How Mindfulness Can Beat Coffee Addiction

I’ve been a big coffee drinker most of my life. In fact, I can say my relationship to coffee was (is) an addiction. I couldn’t go a day without it. My early morning ritual centered upon it and even when I traveled I figured out my coffee situation well in advance. So as with many addictions, I attempted to stop many times and would suffer through withdrawal headaches for a week or so then relapse again.

It’s not that I am against coffee. In fact there are emerging health benefits to it in terms of warding off Alzheimer’s. But for me, coffee had become unhealthy. The caffeine load would boost me up in the early morning from a sleep that had been too short. It’s effects made me jumpy, shaky and in a perpetual “jacked up” state.

Three months ago my friend and I did a nine-day cleanse consisting of only vegetables and fruits — without caffeine, sugar, alcohol or animal products — and I was off coffee again.

This last time, I was less adamant — less suppressing — of my thoughts. Normally when I would stop coffee my mind would be consumed with the thought “I’m not going to drink coffee again.” Science has shown that suppression of thought often has the reverse effect (we end up doing whatever we are suppressing even more). A much more effective strategy is to alter the thought, for example, “coffee makes me very jittery so I’ll skip it for now.” Yet an even better strategy is to adopt what’s called a meta-cognitive stance toward your thought. “I see myself having a thought about needing coffee.” (This stance is part of mindfulness where you observe your thoughts, feelings and bodily sensations as if you were an explorer or naturalist of the mind — with a stance of open curiosity.)

Although I’ve practiced mindfulness for eight years now, I really never thought it could break my coffee addiction. But three months later, I am coffee free and I do attribute that success to mindfulness. This last time of stopping coffee was quite different than before. This time I began to notice how my cravings came and went and returned and departed. I noticed their variability. I noticed how herbal (non-caffeinated) tea — although different — could meet some of the ritual qualities coffee had provided (warm cup in the morning, etc).
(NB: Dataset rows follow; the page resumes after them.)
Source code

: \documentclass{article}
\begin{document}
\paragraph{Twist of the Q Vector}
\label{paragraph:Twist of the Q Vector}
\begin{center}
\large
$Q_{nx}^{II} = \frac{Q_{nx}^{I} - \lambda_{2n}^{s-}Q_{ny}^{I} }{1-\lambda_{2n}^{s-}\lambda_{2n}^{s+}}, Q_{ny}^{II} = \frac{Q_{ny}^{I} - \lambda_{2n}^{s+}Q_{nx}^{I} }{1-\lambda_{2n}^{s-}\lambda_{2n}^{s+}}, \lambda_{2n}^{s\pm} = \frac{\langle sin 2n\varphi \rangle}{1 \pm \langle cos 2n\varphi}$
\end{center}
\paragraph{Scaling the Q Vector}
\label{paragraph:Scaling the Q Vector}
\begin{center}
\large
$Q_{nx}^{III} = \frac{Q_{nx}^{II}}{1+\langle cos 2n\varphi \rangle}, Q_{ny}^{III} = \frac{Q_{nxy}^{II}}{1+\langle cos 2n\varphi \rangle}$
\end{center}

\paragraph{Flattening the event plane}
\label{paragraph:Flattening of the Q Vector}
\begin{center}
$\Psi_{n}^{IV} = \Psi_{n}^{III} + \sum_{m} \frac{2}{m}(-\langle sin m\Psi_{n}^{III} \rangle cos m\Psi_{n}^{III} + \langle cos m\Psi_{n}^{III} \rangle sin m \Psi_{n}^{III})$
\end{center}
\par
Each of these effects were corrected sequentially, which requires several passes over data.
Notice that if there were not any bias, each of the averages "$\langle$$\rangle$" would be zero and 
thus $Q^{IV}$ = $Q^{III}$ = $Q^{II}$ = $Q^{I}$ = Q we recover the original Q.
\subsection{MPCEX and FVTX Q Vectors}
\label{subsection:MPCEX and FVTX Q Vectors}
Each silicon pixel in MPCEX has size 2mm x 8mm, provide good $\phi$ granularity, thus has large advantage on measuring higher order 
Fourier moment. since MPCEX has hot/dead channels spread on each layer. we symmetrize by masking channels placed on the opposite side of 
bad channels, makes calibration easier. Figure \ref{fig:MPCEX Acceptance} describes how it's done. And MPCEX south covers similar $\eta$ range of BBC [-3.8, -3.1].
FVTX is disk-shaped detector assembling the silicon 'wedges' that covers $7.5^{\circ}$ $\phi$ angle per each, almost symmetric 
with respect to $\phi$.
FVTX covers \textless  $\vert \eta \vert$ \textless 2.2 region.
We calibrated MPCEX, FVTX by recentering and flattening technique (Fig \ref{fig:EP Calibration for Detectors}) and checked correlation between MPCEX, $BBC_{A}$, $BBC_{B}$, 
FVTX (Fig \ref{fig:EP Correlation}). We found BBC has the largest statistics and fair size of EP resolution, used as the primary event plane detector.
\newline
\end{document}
I noticed Starbucks could still be a destination point on my morning walk with my husband (he for his latte, me for my tea). My relationship to coffee changed.

Our relationships to things and people change all the time. When I first met coffee (yes it was a bit like a love affair) I had to force myself to like it (my friends all drank coffee so I wanted to as well). Then I used coffee to help me through graduate school and building my career, then staying awake with too little sleep with three kids, motherhood and a full-time career. But in my 40s coffee began to control me more than I it, and my relationship became one of addiction. With reflection, I can now see how much my relationship with coffee changed over time, and now it had changed again.

I’m finding that the coffee cravings have faded. I’m now as content with herbal tea as I was with coffee.

Three months might be sufficient to say I’ve broken the coffee habit, but as with any addiction, I’ll just take it one day at a time.